Napasnya terdengar berat "Harusnya Papa sama Mama dari awal ceritain soal Danar ke Hans. kami pikir ini nggak perlu karena Danar udah nggak ada peran apa pun di hidup kamu, tapi kalau kayak gini ternyata malah rumit."
"Danar nggak bikin ribut kan, Pa?"
Papa meringis. "Dikit."
"Apa yang dia lakuin?"
"Dia kayaknya masih percaya kalau Papa akan selalu mihak dia. Karena kami bro. Mantan bro." Buru-buru dia meralat dan aku tersenyum geli melihat itu. "Dia ngejar sampe ke parkiran, Rey."
"What? Dia ngapain Papa? Ngapain Hans?"
"Dia sih nggak nggak ngapa-ngapain Hans, ya, sebaliknya." Papa meringis, lagi, dan aku kembali membasahi tenggorokan dengan air liur. "Dia kayak maksa banget gitu lah mau ngobrol bentar sama Papa, Papa tahu pasti ya tentang kamu. Papa nggak mau lagi berhubungan sama dia setelah apa yang dia lakuin ke kamu, lagian di situ ada Hans, Papa menghargai dia sebagai suami kamu. Tapi dia kan anaknya gigih banget, masih usaha dan maksa, terus ya gitu."
"Ya gitu?"
Papa melihat sekitar seolah memastikan keadaan sebelum lanjut berbicara tetapi dengan nada lebih pelan. "Hans langsung berdiri di antara Papa dan Danar, dia hadap Danar dan tarik tangannya gitu, Rey. Sambil bilang, 'Mas, silakan pergi, Papa Amar sudah bilang dia nggak mau ngobrol, tolong hargai dia'. Itu udah baik banget, sopan, tapi nih Danar kayaknya kena setan dari Jepang deh, balik-balik kenapa jadi galak banget. Dia ngibasin tangan Hans dan bilang 'saya nggak ada urusan sama kamu, nggak usah ikut campur'."
Tenggorokanku mulai terasa sakit. "Papa, ini beneran?"

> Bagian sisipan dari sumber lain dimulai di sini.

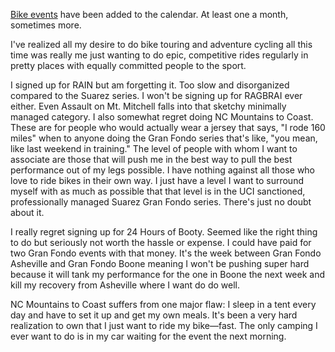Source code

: [Bike events](../Cycling/Bike%20events.md) have been added to the calendar. At least one a month, sometimes more.

I've realized all my desire to do bike touring and adventure cycling all this time was really me just wanting to do epic, competitive rides regularly in pretty places with equally committed people to the sport.

I signed up for RAIN but am forgetting it. Too slow and disorganized compared to the Suarez series. I won't be signing up for RAGBRAI ever either. Even Assault on Mt. Mitchell falls into that sketchy minimally managed category. I also somewhat regret doing NC Mountains to Coast. These are for people who would actually wear a jersey that says, "I rode 160 miles" when to anyone doing the Gran Fondo series that's like, "you mean, like last weekend in training." The level of people with whom I want to associate are those that will push me in the best way to pull the best performance out of my legs possible. I have nothing against all those who love to ride bikes in their own way. I just have a level I want to surround myself with as much as possible that that level is in the UCI sanctioned, professionally managed Suarez Gran Fondo series. There's just no doubt about it.

I really regret signing up for 24 Hours of Booty. Seemed like the right thing to do but seriously not worth the hassle or expense. I could have paid for two Gran Fondo events with that money. It's the week between Gran Fondo Asheville and Gran Fondo Boone meaning I won't be pushing super hard because it will tank my performance for the one in Boone the next week and kill my recovery from Asheville where I want do do well.

NC Mountains to Coast suffers from one major flaw: I sleep in a tent every day and have to set it up and get my own meals. It's been a very hard realization to own that I just want to ride my bike—fast. The only camping I ever want to do is in my car waiting for the event the next morning.

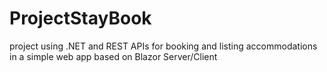 # ProjectStayBook
project using .NET and REST APIs for booking and listing accommodations in a simple web app based on Blazor Server/Client
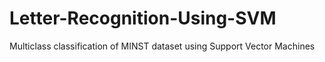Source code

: # Letter-Recognition-Using-SVM
Multiclass classification of MINST dataset using Support Vector Machines
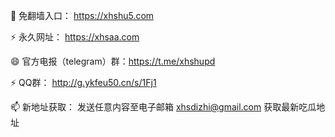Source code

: 👋 免翻墙入口： https://xhshu5.com

⚡ 永久网址： https://xhsaa.com




😄 官方电报（telegram）群：https://t.me/xhshupd

⚡ QQ群： http://g.ykfeu50.cn/s/1Fj1

📫 新地址获取： 发送任意内容至电子邮箱 xhsdizhi@gmail.com 获取最新吃瓜地址
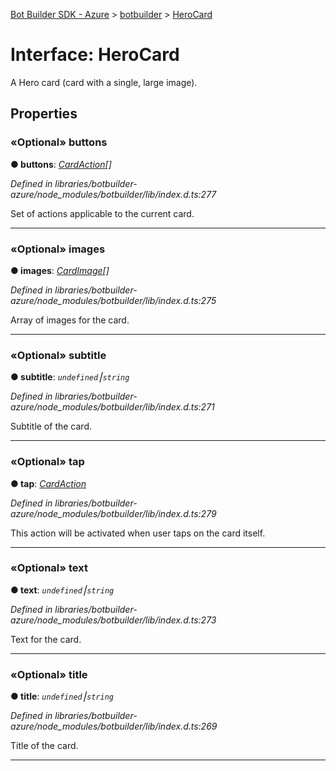 [Bot Builder SDK - Azure](../README.md) > [botbuilder](../modules/botbuilder.md) > [HeroCard](../interfaces/botbuilder.herocard.md)



# Interface: HeroCard


A Hero card (card with a single, large image).


## Properties
<a id="buttons"></a>

### «Optional» buttons

**●  buttons**:  *[CardAction](botbuilder.cardaction.md)[]* 

*Defined in libraries/botbuilder-azure/node_modules/botbuilder/lib/index.d.ts:277*



Set of actions applicable to the current card.




___

<a id="images"></a>

### «Optional» images

**●  images**:  *[CardImage](botbuilder.cardimage.md)[]* 

*Defined in libraries/botbuilder-azure/node_modules/botbuilder/lib/index.d.ts:275*



Array of images for the card.




___

<a id="subtitle"></a>

### «Optional» subtitle

**●  subtitle**:  *`undefined`⎮`string`* 

*Defined in libraries/botbuilder-azure/node_modules/botbuilder/lib/index.d.ts:271*



Subtitle of the card.




___

<a id="tap"></a>

### «Optional» tap

**●  tap**:  *[CardAction](botbuilder.cardaction.md)* 

*Defined in libraries/botbuilder-azure/node_modules/botbuilder/lib/index.d.ts:279*



This action will be activated when user taps on the card itself.




___

<a id="text"></a>

### «Optional» text

**●  text**:  *`undefined`⎮`string`* 

*Defined in libraries/botbuilder-azure/node_modules/botbuilder/lib/index.d.ts:273*



Text for the card.




___

<a id="title"></a>

### «Optional» title

**●  title**:  *`undefined`⎮`string`* 

*Defined in libraries/botbuilder-azure/node_modules/botbuilder/lib/index.d.ts:269*



Title of the card.




___



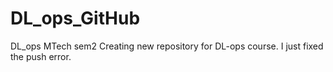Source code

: 
# DL_ops_GitHub
DL_ops MTech sem2
Creating new repository for DL-ops course.
I just fixed the push error.

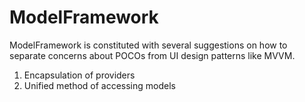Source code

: # ModelFramework
ModelFramework is constituted with several suggestions on how to separate concerns about POCOs from UI design patterns like MVVM.  
1. Encapsulation of providers
2. Unified method of accessing models
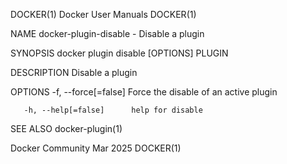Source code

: DOCKER(1)							      Docker User Manuals							     DOCKER(1)

NAME
       docker-plugin-disable - Disable a plugin

SYNOPSIS
       docker plugin disable [OPTIONS] PLUGIN

DESCRIPTION
       Disable a plugin

OPTIONS
       -f, --force[=false]	Force the disable of an active plugin

       -h, --help[=false]      help for disable

SEE ALSO
       docker-plugin(1)

Docker Community							   Mar 2025								     DOCKER(1)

"Iya! Terus kamu tau abis itu? Papa sampe kayak ... ini beneran Hans? Waktu Papa geser karena mau lihat dia, dia tuh pegang tangan Danar gitu lho, Rey, ditarik minggir gitu. Bagian paling bikin melongo waktu Hans bilang, 'Kalau Masnya belum tahu, nama saya Hans, saya suami Reva anaknya Papa Amar. Mau dilihat dari mana pun, justru saya adalah bagian keluarga ini, dan kalaupun ada yang seharusnya nggak ikut campur dan mundur jauh-jauh, itu kamu. Sekarang silakan pergi kalau Masnya memang laki-laki berakal'. Gitu-gitu kurang lebih, tapi kayak gitu, pokoknya kalimatnya jleb meski nggak teriak. Tapi untungnya sebelum Danar naik darah lagi, tukang parkir nyamperin, selamet deh."
Aku refleks mengelus dada. "Syukurlah kalau Hans nggak pa-pa dan berani lawan Danar." Aku mengernyitkan kening saat Papa tersenyum penuh arti. "Pa? Kenapa?"
Dia menggelengkan kepala, lalu tiba-tiba menarikku ke dalam pelukannya. "Alhamdulillah ya Allah."
"Apa deh ini?"
"Kayaknya pilihan Papa dan Mama nggak salah."
"Pilihan apa? Hans?"
Papa melepas pelukan, memberiku anggukan semangat. "Kamu sadar nggak kalau dari awal tadi kamu nggak kelihatan ke-trigger kayak dulu setiap denger nama Danar? Dan yang kamu khawatirin justru Hans. Rey, kamu udah sembuh, dan memang kamu berhak itu."
Aku?
Bukankah aku memang sudah dari lama dengan aku yang sudah membenci Danar sejak dia memutuskan hubungan sepihak? Atau ternyata selama ini aku hanya menolak sadar bahwa aku masih di sana, tenggelam di luka itu? Lalu sekarang aku sudah bangkit tanpa aku menyadarinya sendiri? Apakah karena Hans yang selalu mengulurkan tangan dan membantuku keluar dari genangan?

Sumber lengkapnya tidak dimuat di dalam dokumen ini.